Background: Multidrug Resistance (MDR) is a serious hindrance to cancer chemotherapy
and profoundly influences the clinical findings. Many Traditional Chinese Medicines (TCM) have
been tested with the aim of developing effective resistance modulators or anticancer drugs to overcome
the MDR of human cancers.
Methods: The anticancer effect of baicalin on multidrug-resistant MC3/5FU (5-fluorouracil) cells
was investigated by MTT test and xenografts in nude mice. Cell apoptosis was studied by transmission
electron microscopy, Hoechst-33342 staining, DNA fragmentation detection, and flow cytometry.
RT-PCR and Rhodamine 123 efflux assay was also used to detect its effect on ABC drug transporter
proteins, ABCB1 (P-glycoprotein, P-gp) and ABCC1 (multidrug resistance protein 1, MRP1).

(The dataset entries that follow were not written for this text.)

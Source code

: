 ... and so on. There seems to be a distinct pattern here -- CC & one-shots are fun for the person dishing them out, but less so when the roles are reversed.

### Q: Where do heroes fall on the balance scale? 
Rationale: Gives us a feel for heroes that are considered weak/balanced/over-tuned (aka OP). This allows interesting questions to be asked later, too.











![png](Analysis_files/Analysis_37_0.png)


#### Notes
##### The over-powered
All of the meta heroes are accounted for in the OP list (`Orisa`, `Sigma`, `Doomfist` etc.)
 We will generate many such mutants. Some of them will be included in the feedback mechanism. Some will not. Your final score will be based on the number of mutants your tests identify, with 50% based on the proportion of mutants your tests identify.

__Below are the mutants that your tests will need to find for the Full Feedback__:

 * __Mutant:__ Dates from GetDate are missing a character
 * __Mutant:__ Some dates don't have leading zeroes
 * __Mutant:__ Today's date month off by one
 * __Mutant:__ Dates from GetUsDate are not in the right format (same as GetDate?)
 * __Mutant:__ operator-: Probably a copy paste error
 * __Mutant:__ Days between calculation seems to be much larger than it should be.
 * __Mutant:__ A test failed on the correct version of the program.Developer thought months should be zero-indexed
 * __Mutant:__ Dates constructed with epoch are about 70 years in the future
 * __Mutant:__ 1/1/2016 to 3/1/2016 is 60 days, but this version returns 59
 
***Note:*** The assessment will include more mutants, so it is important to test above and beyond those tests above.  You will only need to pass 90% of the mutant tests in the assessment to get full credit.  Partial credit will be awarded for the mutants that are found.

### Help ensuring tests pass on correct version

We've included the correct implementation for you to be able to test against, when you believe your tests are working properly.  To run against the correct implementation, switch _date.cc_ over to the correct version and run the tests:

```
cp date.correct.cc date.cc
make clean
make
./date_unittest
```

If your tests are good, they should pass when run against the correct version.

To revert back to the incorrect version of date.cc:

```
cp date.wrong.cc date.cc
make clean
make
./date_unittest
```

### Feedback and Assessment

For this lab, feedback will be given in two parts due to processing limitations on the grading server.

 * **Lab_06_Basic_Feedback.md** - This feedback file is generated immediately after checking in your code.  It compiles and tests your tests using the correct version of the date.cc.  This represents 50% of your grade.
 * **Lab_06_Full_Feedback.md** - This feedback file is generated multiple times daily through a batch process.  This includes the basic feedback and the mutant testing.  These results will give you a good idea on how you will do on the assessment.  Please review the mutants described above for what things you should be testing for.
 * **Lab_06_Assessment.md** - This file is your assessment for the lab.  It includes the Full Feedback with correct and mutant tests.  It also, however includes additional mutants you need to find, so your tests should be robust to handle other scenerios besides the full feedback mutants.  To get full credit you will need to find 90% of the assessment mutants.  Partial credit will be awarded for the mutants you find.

Results: The results indicate that there was no significant effect of baicalin on ABC transporters
expression or efflux function, although it induced potent growth inhibition in MC3/5FU cells. Flow
cytometry, Hoechst 33342 staining and transmission electron microscope revealed that baicalin
caused MC3/5FU cell death through the induction of apoptosis. It is demonstrated that baicalininduced
apoptosis could be mediated by up-regulation of Bax and caspase-3 protein levels and downregulation
of Bcl-2 protein levels. In addition, daily intraperitoneal injection of baicalin (100 and 200
mg/kg) for 2 weeks significantly inhibited the growth of MC3/5FU cells xenografts in nude mice.
Conclusions: Our results suggest that baicalin possesses considerable cytotoxic activity in multidrug
resistance MC3/5FU cells in vitro and in vivo.